(Stored entries)
*** Begin section ***
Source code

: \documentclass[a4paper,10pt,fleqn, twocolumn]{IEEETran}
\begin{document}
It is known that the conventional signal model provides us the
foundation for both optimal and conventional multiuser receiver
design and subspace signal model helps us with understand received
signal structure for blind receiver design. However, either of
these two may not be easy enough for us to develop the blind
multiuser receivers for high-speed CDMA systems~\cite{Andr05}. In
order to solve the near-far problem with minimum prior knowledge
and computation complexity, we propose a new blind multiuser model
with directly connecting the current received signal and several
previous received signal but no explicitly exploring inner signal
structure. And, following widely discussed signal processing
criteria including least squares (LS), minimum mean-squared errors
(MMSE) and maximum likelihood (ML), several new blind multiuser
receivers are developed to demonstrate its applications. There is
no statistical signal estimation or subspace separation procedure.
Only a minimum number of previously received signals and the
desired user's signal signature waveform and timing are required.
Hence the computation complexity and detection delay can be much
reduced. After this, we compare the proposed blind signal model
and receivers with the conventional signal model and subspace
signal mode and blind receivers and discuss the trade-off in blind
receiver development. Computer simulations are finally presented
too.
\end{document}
*** End section ***
■ WORK TASK: Every line of the data that includes the word "received" should be copied.

■ RESULT BELOW:
design and subspace signal model helps us with understand received
with directly connecting the current received signal and several
previous received signal but no explicitly exploring inner signal
Only a minimum number of previously received signals and the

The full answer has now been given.